Dataset items:
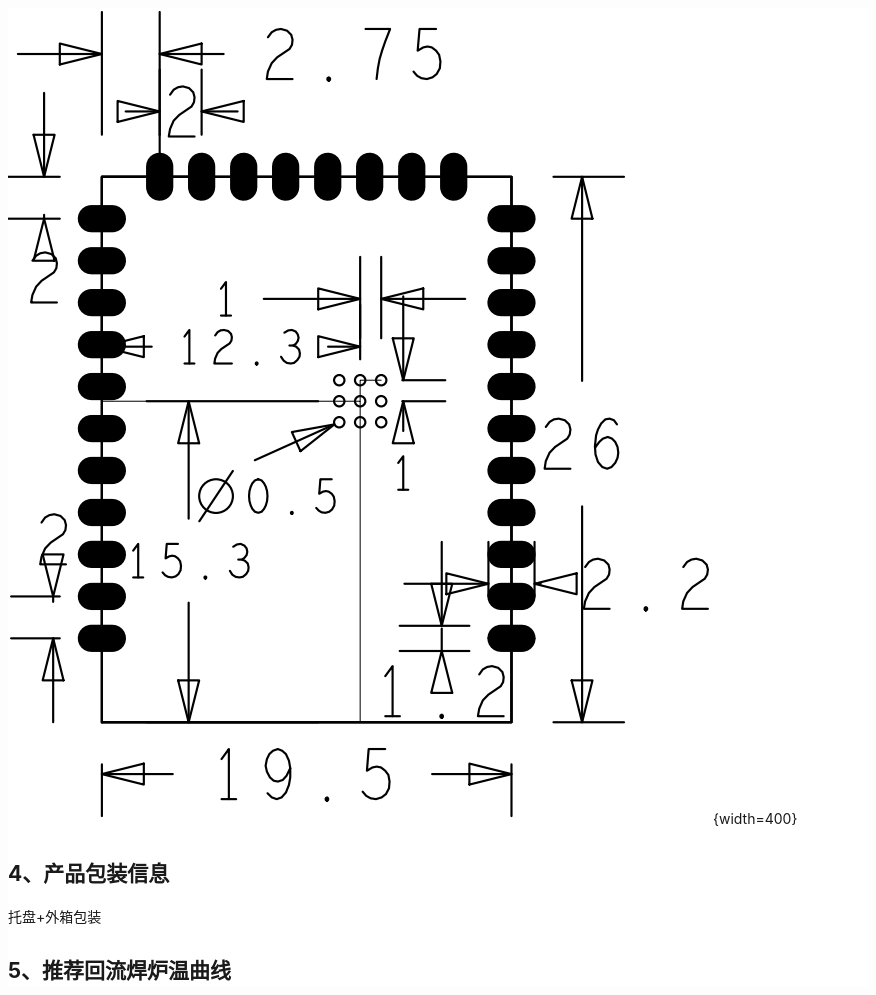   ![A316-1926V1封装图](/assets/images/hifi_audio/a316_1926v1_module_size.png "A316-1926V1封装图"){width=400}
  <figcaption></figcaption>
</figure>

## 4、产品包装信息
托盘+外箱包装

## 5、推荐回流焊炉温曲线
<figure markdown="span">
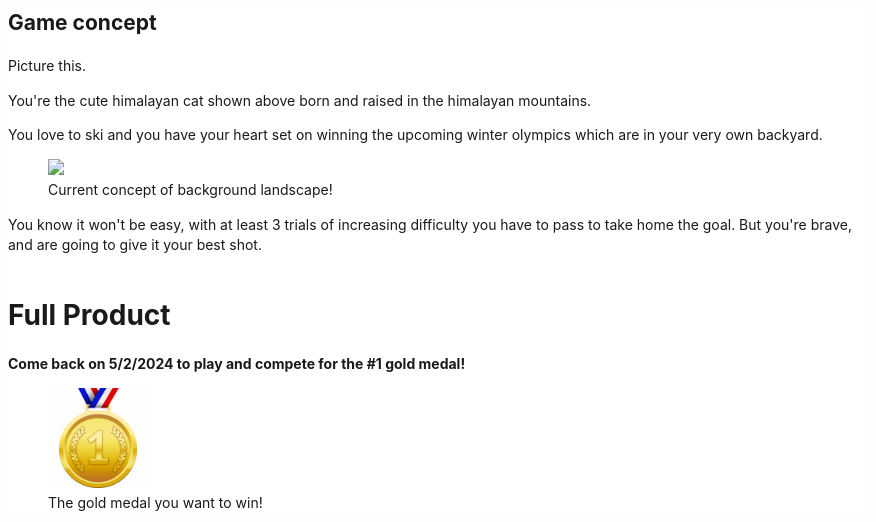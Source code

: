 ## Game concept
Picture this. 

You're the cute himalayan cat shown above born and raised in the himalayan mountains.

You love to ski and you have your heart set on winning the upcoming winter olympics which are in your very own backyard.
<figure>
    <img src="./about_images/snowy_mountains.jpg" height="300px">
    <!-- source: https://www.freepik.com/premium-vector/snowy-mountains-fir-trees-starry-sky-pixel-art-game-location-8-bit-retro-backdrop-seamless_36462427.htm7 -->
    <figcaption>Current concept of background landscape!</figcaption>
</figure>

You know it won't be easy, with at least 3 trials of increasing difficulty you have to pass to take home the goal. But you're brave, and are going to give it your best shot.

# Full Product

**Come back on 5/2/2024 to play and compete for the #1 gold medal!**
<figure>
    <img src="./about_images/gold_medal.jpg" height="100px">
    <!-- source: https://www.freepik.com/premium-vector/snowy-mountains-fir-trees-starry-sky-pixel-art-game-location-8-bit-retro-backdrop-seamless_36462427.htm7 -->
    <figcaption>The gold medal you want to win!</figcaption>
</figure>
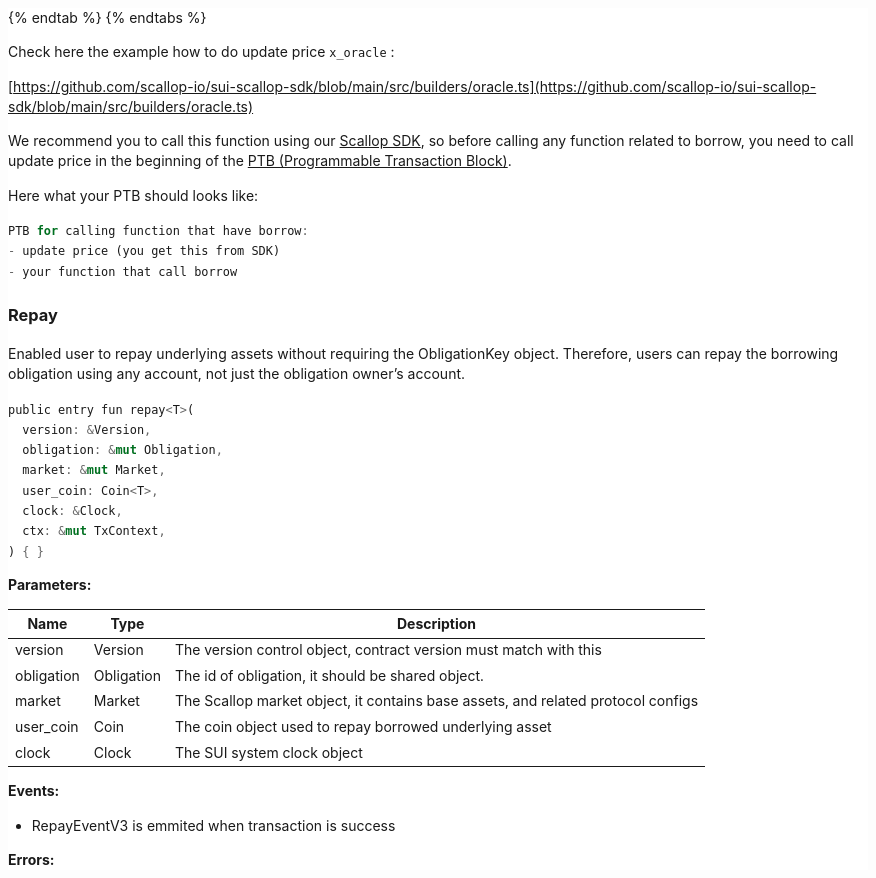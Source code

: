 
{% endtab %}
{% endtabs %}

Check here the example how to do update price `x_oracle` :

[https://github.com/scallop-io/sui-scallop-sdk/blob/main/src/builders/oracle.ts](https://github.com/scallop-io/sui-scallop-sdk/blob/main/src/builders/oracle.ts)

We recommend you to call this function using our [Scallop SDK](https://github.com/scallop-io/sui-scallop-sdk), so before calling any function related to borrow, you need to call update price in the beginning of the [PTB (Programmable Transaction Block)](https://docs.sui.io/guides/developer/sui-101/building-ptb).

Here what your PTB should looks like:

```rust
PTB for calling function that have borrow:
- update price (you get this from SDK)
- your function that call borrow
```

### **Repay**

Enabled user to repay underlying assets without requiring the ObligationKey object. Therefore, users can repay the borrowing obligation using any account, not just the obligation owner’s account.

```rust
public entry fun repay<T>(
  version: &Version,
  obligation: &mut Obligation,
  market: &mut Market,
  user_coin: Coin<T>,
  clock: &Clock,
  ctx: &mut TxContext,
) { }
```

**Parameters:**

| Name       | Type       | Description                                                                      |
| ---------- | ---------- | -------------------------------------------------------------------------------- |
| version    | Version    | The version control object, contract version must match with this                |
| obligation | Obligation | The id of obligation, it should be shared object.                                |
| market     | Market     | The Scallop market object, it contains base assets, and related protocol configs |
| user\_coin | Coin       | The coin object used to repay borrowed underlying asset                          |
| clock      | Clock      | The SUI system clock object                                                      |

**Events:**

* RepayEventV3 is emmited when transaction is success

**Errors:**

...

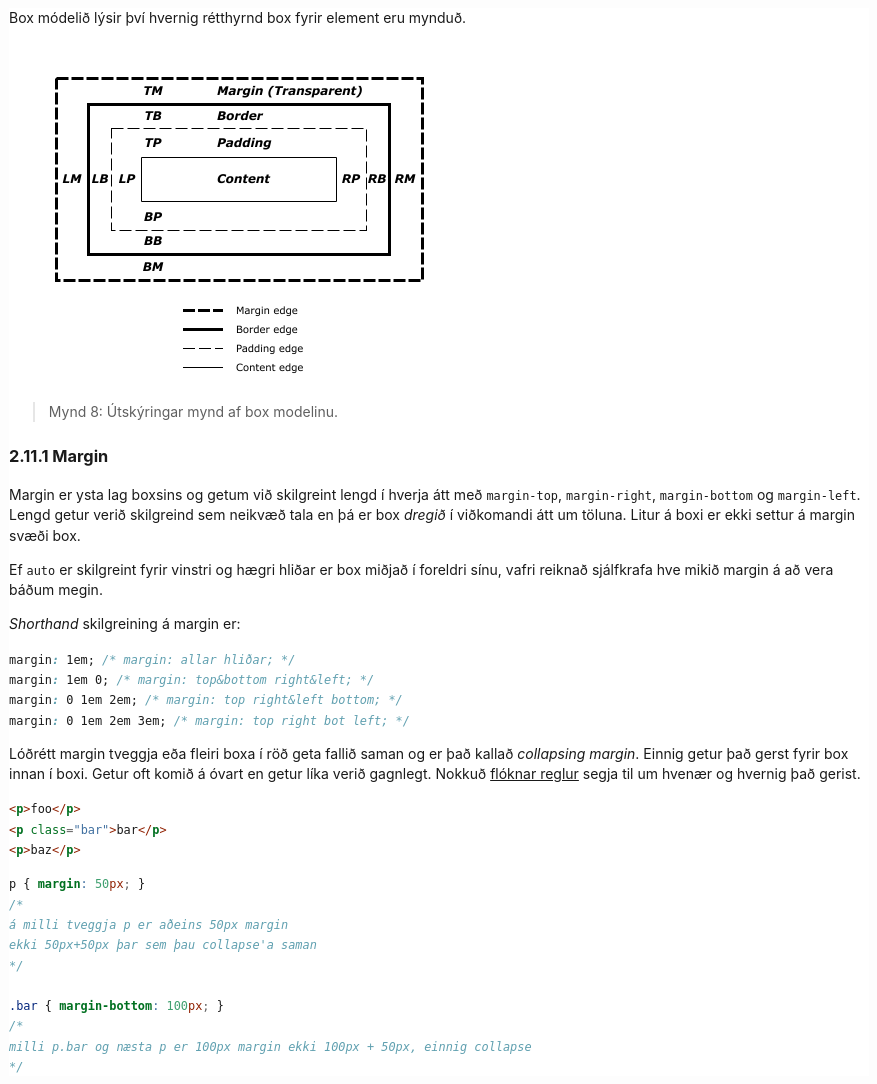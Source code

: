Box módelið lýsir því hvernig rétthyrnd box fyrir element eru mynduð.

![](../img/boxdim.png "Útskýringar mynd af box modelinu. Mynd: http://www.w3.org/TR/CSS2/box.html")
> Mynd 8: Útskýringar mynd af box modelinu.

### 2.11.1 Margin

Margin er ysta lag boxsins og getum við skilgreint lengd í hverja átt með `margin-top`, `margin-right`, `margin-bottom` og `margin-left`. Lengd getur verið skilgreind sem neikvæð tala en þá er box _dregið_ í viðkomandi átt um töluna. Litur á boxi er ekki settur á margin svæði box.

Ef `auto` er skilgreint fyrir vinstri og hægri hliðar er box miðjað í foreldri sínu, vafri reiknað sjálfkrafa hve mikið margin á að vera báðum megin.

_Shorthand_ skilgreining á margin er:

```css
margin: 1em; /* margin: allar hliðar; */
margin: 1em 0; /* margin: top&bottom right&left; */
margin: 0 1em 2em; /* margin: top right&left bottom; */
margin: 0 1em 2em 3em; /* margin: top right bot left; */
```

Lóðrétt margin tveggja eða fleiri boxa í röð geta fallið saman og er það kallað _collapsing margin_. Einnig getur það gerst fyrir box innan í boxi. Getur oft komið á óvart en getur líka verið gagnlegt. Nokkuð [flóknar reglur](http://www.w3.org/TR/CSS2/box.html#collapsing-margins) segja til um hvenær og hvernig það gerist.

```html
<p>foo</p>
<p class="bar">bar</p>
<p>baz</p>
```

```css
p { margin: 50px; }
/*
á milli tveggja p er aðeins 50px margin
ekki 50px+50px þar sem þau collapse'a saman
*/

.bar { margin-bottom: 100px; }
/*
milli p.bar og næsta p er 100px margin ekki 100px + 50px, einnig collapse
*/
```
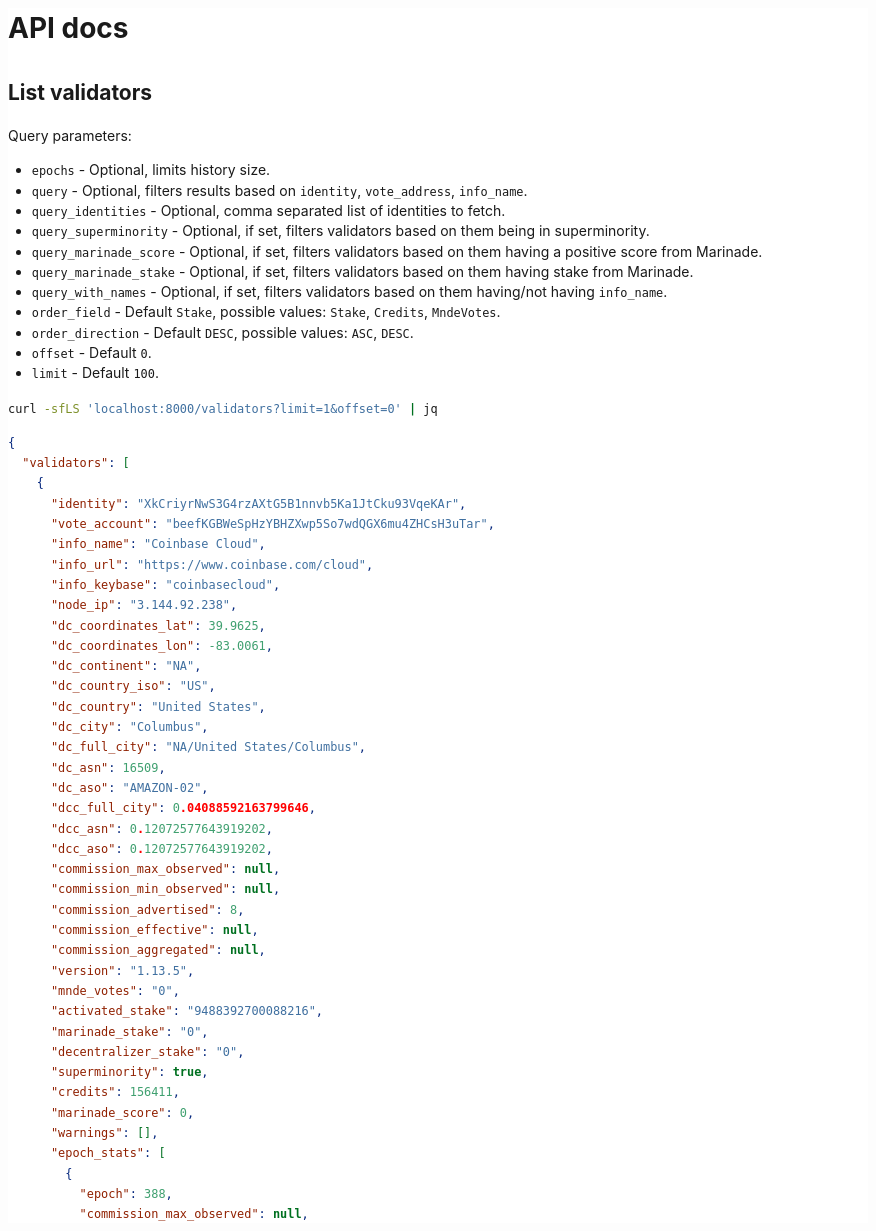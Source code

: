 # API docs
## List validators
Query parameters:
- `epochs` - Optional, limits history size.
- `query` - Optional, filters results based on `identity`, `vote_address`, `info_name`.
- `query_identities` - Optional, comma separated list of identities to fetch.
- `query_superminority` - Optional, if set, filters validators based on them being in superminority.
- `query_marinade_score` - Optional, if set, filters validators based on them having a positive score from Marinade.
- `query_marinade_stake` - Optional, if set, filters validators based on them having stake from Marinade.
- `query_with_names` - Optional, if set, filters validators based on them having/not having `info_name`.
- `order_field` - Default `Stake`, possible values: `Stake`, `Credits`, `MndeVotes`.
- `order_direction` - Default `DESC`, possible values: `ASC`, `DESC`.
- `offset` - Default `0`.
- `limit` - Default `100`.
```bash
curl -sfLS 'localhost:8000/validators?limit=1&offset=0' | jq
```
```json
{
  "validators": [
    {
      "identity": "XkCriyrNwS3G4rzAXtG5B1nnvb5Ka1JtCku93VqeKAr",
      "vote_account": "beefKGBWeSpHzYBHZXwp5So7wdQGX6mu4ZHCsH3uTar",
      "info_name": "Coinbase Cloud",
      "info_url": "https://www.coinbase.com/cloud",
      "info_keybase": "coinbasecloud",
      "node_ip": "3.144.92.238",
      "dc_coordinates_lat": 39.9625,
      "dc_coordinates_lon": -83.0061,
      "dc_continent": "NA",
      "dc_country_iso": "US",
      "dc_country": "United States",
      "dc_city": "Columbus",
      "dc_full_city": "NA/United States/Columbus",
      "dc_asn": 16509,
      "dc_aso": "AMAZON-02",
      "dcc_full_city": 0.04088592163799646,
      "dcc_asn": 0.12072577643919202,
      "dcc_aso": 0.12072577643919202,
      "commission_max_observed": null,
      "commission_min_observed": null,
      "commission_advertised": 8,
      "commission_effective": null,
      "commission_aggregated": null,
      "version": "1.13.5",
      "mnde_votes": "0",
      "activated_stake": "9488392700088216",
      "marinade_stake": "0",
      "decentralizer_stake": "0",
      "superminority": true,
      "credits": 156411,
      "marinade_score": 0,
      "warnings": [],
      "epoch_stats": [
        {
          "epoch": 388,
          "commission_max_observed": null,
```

==

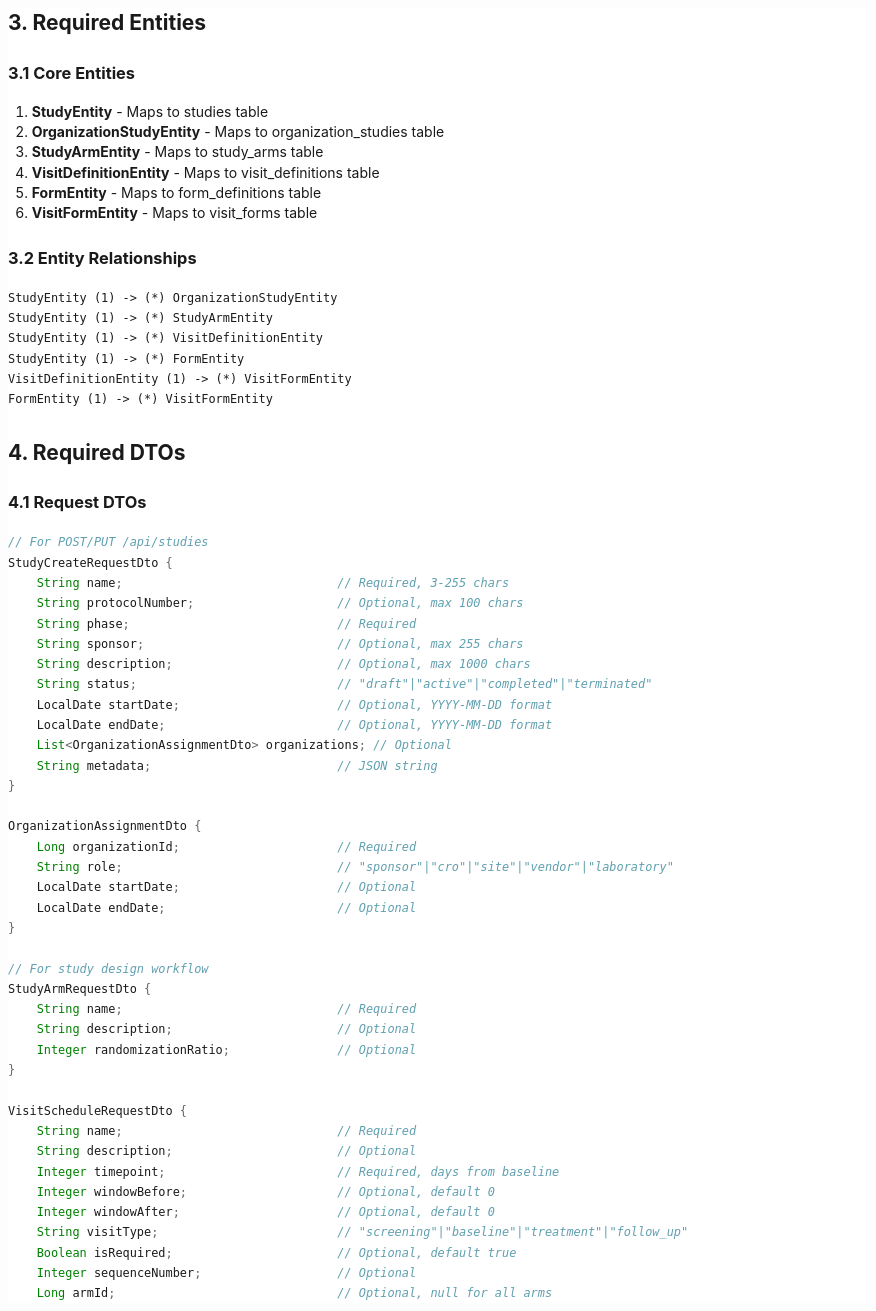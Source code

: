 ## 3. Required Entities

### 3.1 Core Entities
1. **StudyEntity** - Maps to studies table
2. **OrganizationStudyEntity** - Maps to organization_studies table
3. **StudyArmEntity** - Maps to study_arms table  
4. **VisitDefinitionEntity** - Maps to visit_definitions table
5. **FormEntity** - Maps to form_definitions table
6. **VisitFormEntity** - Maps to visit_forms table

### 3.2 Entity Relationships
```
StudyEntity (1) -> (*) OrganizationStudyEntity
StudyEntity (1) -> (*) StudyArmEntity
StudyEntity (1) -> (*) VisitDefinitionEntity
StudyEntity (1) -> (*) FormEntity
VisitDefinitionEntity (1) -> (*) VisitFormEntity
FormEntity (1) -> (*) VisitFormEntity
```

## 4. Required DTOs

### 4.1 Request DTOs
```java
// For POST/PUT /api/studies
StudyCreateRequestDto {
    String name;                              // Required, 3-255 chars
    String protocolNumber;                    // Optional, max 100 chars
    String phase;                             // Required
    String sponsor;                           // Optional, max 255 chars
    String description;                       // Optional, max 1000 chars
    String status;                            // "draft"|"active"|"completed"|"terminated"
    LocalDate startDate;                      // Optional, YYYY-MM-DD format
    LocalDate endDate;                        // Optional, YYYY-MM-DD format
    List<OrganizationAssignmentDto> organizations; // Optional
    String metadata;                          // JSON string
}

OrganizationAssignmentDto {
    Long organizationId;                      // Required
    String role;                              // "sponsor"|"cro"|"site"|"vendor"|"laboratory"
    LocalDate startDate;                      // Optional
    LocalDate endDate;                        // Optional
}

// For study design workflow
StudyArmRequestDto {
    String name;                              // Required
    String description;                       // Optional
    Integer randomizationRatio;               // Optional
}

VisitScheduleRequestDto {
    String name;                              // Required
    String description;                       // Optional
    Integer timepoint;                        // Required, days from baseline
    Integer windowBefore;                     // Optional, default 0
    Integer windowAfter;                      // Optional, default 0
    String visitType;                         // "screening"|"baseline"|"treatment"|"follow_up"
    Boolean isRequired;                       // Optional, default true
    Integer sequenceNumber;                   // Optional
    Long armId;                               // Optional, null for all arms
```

• [Task to complete] If a line in the records contains the string "concept", include it in the count; report that count alone.

• [Your response] 2